In autumn, the birch bark becomes denser and thicker, and the inner side turns darker. That’s when the days grow shorter – and it’s also the time when grown women sew baby cradles. They make them either for relatives or for their own children. In summer, they prepare cherry branches – they process and peel them once they’re ready to begin. These are dried in a cool place. The edges of the cradle are framed with these bird cherry branches. Along the Ob River, we don’t have reindeer sinew, so they sew around the cradle using synthetic thread.
There are cradles specifically for nighttime. After a child is born, it receives a night cradle. At the head of the cradle, a capercaillie is always carved – because it’s the bird believed to bring peaceful sleep to the infant. The child stays in this cradle until it is about six months old. The bottom of the cradle is lined with birch mulch. Or, when we lived along the meadow side of the Ob, we also used willow mulch. We would take the mulch from the center of the willow branches and clean it of splinters. That mulch was placed in the bottom of the cradle. On top of it, a soft down mattress was laid, filled with duck feathers, and a pillow was placed under the child’s head.
Underneath the feather mattress, while the child still had no teeth, we would place a small pair of scissors or a box of matches. This was to protect the baby’s sleep, day and night. And when the bedding became wet and the mulch was soaked, it was thrown out onto a special place – not near the fence, but into a corner of the vegetable garden. In spring, when the crows arrive, they come to warm their feet on that pile of cradle waste. The crows, you know, they have a kind of song.
When the baby reaches six months and begins to sit up, it is placed in a day cradle.
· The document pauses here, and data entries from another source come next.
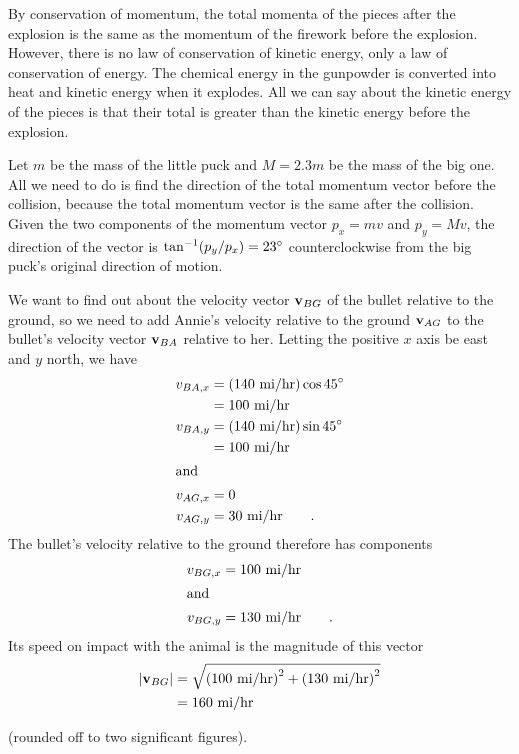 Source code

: By conservation of momentum, the total momenta of the pieces
after the explosion is the same as the momentum of the firework
before the explosion. However, there is no law of conservation
of kinetic energy, only a law of conservation of energy. The chemical
energy in the gunpowder is converted into heat and kinetic energy when
it explodes. All we can say about the kinetic energy of the pieces is
that their total is greater than the kinetic energy before the
explosion.

Let $m$ be the mass of the little puck and $M=2.3m$ be
the mass of the big one. All we need to do is find the
direction of the total momentum vector before the collision,
because the total momentum vector is the same after the
collision. Given the two components of the momentum vector
$p_x=mv$ and $p_y=Mv$, the direction of the
vector is $\tan^{-1}(p_y/p_x)=23\mspace{0mu}^\circ$ counterclockwise from
the big puck's original direction of motion.

We want to find out about the velocity vector $\textbf{v}_{BG}$ of the bullet relative to the ground,
so we need to add Annie's velocity relative to the ground $\textbf{v}_{AG}$ to the bullet's velocity vector $\textbf{v}_{BA}$ relative to her. Letting the positive $x$ axis be east and $y$ north, we have
\begin{align*}
	v_{BA,x}	&= \textup{(140\ mi/hr)} \cos 45\mspace{0mu}^\circ \\
			&= \textup{100\ mi/hr} \\
	v_{BA,y}	&= \textup{(140\ mi/hr)} \sin 45\mspace{0mu}^\circ \\
			&= \textup{100\ mi/hr} \\
\intertext{and}
	v_{AG,x}	&= 0 \\
	v_{AG,y}	&= \textup{30\ mi/hr} \qquad   . 
\end{align*}
The bullet's velocity relative to the ground therefore has components
\begin{align*}
	v_{BG,x}	&= \textup{100\ mi/hr}   \\
\intertext{and} 
	v_{BG,y}	&= \textup{130\ mi/hr}   \qquad . \\
\end{align*}
Its speed on impact with the animal is the magnitude of this vector
\begin{align*}
	|\zb{v}_{BG}|	&=  \sqrt{\zu{(100\ mi/hr)}^2+\zu{(130\ mi/hr)}^2}\\
			&= 160\ \zu{mi/hr}
\end{align*}

(rounded off to two significant figures).

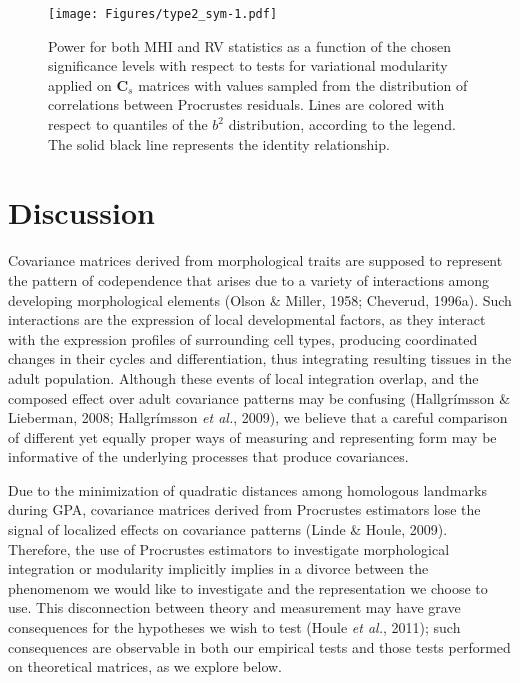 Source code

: \documentclass[12pt,twoside]{report}
\begin{document}
\begin{figure}[htbp]
\centering
\texttt{[image: Figures/type2\_sym-1.pdf]}
\caption{Power for both MHI and RV statistics as a function of the
chosen significance levels with respect to tests for variational
modularity applied on $\mathbf{C}_s$ matrices with values sampled from
the distribution of correlations between Procrustes residuals. Lines are
colored with respect to quantiles of the $b^2$ distribution, according
to the legend. The solid black line represents the identity
relationship. \label{fig:type2_sym}}
\end{figure}

\section{Discussion}\label{discussion}

Covariance matrices derived from morphological traits are supposed to
represent the pattern of codependence that arises due to a variety of
interactions among developing morphological elements (Olson \& Miller,
1958; Cheverud, 1996a). Such interactions are the expression of local
developmental factors, as they interact with the expression profiles of
surrounding cell types, producing coordinated changes in their cycles
and differentiation, thus integrating resulting tissues in the adult
population. Although these events of local integration overlap, and the
composed effect over adult covariance patterns may be confusing
(Hallgrímsson \& Lieberman, 2008; Hallgrímsson \emph{et al.}, 2009), we
believe that a careful comparison of different yet equally proper ways
of measuring and representing form may be informative of the underlying
processes that produce covariances.

Due to the minimization of quadratic distances among homologous
landmarks during GPA, covariance matrices derived from Procrustes
estimators lose the signal of localized effects on covariance patterns
(Linde \& Houle, 2009). Therefore, the use of Procrustes estimators to
investigate morphological integration or modularity implicitly implies
in a divorce between the phenomenom we would like to investigate and the
representation we choose to use. This disconnection between theory and
measurement may have grave consequences for the hypotheses we wish to
test (Houle \emph{et al.}, 2011); such consequences are observable in
both our empirical tests and those tests performed on theoretical
matrices, as we explore below.
\end{document}
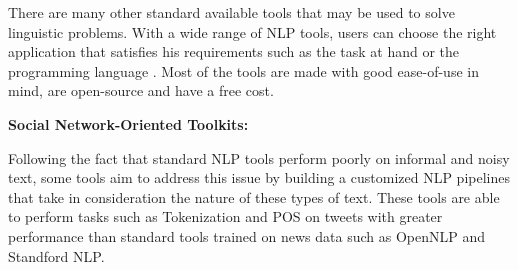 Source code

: There are many other standard available tools that may be used to solve linguistic problems. %
With a wide range of NLP tools, users can choose the right application that satisfies his requirements such as the task at hand or the programming language . Most of the tools are made with good ease-of-use in mind, are open-source and have a free cost.

\textbf{Social Network-Oriented Toolkits:}

Following the fact that standard NLP tools perform poorly on informal and noisy text, some tools aim to address this issue by building a customized NLP pipelines that take in consideration the nature of these types of text. These tools are able to perform tasks such as Tokenization and POS on tweets with greater performance than standard tools trained on news data such as OpenNLP and Standford NLP.


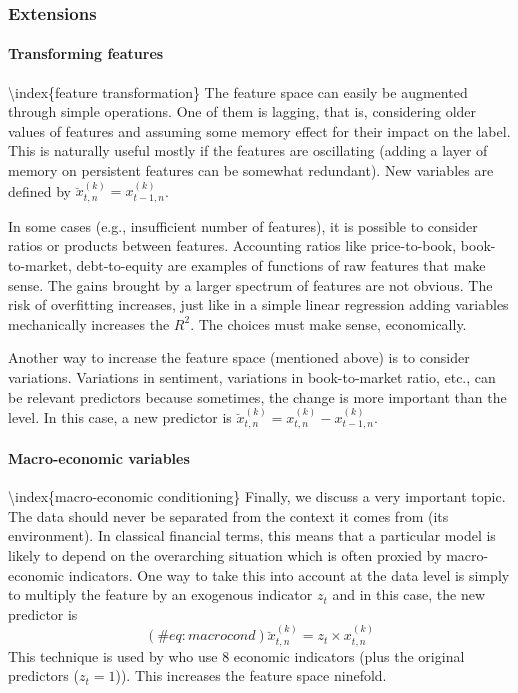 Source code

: \subsubsection{Extensions}

\paragraph{Transforming features}

{\textbackslash}index\{feature transformation\}
The feature space can easily be augmented through simple operations. One of them is lagging, that is, considering older values of features and assuming some memory effect for their impact on the label. This is naturally useful mostly if the features are oscillating (adding a layer of memory on persistent features can be somewhat redundant). New variables are defined by $\breve{x}_{t,n}^{(k)}=x_{t -1,n}^{(k)}$.

In some cases (e.g., insufficient number of features), it is possible to consider ratios or products between features. Accounting ratios like price-to-book, book-to-market, debt-to-equity are examples of functions of raw features that make sense. The gains brought by a larger spectrum of features are not obvious. The risk of overfitting increases, just like in a simple linear regression adding variables mechanically increases the $R^2$. The choices must make sense, economically.

Another way to increase the feature space (mentioned above) is to consider variations. Variations in sentiment, variations in book-to-market ratio, etc., can be relevant predictors because sometimes, the change is more important than the level. In this case, a new predictor is $\breve{x}_{t,n}^{(k)}=x_{t,n}^{(k)} -x_{t -1,n}^{(k)}$.

\paragraph{Macro-economic variables}\label{sec_macrovar}

{\textbackslash}index\{macro-economic conditioning\}
Finally, we discuss a very important topic. The data should never be separated from the context it comes from (its environment). In classical financial terms, this means that a particular model is likely to depend on the overarching situation which is often proxied by macro-economic indicators. One way to take this into account at the data level is simply to multiply the feature by an exogenous indicator $z_{t}$ and in this case, the new predictor is
\begin{equation}
(\#eq:macrocond)
\breve{x}_{t,n}^{(k)}=z_t \times x_{t,n}^{(k)}
\end{equation}
This technique is used by \cite{gu2018empirical} who use 8 economic indicators (plus the original predictors ($z_t=1$)). This increases the feature space ninefold.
The sides of this day cradle are decorated with carved patterns – I can’t remember exactly what the designs were. An animal is also carved at the head of the cradle, one that is believed to guard the baby’s sleep. Because at that age, the child still has no teeth.
This type of cradle is carried over the mother’s shoulder. She takes the baby with her to the hayfields. She hangs the cradle on a tree branch and mows the grass nearby while keeping an eye on the child. If there were too many mosquitoes, they would stretch a cloth over the cradle so the child wouldn’t get bitten. They would look for a shady, cozy spot under a tree.
Inside the home, a nail was hammered into the ceiling in the middle of the room, and the cradle was hung from it. Some used thick ropes, and in earlier times, people would even carve a chain out of a single piece of wood just for hanging the cradle. The child would hang from it, swaying on its own – and fall asleep that way. Because a crying child doesn’t sleep. A crying baby must be rocked constantly.”
Recorded by Stephan Dudeck, Budapest, 2024.